Lab 12: Implement Development Lifecycle Processes

Introduction

You are a data engineer responsible for maintaining an order processing pipeline used by your warehouse operations team. The pipeline reads raw order data, removes invalid records, normalizes status codes, and computes tax-inclusive totals.

As the pipeline moves toward production, your team has decided to adopt proper software development lifecycle (SDLC) practices. That means:

  • Implementing a testing strategy so bugs are caught before deployment
  • Packaging the pipeline as a Databricks Asset Bundle (DAB) so it can be deployed consistently across environments
  • Using the Databricks CLI to validate, preview, and deploy the bundle

This lab is structured in three parts:

Part Topic Where
Part 1 Implement unit tests with pytest Notebook
Part 2 Configure a Databricks Asset Bundle Workspace terminal
Part 3 Deploy and verify the bundle with the Databricks CLI Workspace terminal

🤖 Use the Databricks Assistant throughout this lab

You are expected and encouraged to use the Databricks Assistant for every exercise.

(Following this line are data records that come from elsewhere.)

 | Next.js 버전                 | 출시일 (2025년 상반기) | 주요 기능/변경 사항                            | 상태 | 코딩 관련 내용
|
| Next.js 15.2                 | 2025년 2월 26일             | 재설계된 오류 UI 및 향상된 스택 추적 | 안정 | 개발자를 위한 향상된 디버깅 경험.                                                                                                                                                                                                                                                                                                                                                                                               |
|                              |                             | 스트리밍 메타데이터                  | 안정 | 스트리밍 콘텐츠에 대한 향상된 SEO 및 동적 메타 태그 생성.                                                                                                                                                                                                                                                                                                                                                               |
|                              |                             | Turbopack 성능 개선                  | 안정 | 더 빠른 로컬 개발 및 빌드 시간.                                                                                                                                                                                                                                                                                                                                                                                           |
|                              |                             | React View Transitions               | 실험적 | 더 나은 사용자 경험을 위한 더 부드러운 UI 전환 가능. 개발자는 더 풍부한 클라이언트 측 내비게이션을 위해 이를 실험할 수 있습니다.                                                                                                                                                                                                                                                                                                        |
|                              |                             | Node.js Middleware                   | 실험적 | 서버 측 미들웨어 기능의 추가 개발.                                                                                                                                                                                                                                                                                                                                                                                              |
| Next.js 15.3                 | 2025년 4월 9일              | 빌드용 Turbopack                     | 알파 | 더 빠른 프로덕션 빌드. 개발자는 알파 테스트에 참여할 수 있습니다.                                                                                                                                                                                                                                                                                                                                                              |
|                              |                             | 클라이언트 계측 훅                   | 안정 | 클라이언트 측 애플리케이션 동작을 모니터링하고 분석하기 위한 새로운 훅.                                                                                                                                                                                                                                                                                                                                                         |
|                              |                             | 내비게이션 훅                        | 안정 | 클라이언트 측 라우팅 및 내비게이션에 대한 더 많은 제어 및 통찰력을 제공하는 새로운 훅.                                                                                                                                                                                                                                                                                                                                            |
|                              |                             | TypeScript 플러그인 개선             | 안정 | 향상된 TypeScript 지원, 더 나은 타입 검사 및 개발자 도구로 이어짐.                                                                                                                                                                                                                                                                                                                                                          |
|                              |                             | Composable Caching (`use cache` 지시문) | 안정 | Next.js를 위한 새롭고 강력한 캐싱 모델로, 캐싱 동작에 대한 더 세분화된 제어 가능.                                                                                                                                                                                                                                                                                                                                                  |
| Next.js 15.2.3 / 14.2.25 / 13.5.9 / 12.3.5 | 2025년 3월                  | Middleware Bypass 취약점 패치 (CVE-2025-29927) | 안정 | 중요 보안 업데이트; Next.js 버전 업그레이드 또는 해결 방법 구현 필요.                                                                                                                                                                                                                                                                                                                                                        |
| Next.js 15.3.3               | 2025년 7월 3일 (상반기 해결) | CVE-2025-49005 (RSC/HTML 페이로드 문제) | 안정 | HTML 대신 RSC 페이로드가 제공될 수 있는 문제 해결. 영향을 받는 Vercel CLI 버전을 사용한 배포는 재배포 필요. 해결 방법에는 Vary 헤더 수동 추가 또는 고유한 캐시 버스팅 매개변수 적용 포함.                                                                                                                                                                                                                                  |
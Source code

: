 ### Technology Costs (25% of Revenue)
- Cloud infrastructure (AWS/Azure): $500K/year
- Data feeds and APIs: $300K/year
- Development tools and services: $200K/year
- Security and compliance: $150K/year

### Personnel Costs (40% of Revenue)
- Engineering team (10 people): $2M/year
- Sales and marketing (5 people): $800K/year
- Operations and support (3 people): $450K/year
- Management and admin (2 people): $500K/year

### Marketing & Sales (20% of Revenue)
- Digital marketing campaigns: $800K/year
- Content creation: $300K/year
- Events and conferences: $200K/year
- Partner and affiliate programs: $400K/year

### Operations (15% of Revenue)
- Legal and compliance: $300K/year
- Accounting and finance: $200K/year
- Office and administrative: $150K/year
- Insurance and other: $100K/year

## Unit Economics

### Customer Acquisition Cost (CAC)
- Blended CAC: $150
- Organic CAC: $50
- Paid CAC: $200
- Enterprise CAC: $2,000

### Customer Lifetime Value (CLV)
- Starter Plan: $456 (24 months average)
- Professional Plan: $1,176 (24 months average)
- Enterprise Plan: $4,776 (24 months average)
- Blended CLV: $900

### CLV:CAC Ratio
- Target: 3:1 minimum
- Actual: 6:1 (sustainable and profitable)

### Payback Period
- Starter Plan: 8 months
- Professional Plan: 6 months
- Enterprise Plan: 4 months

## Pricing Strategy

To open the Databricks Assistant, select the assistant-icon on the right side of any notebook cell, or use the keyboard shortcut.

Use it to:

  • Generate pytest fixtures and test functions
  • Understand error messages and fix failing tests
  • Draft YAML bundle configuration
  • Look up CLI command syntax

Prerequisites

  • An Azure Databricks Premium workspace is already provisioned and you have access to it.
  • You have permission to create jobs in the workspace (required for Part 3).
  • Basic familiarity with Python and pytest.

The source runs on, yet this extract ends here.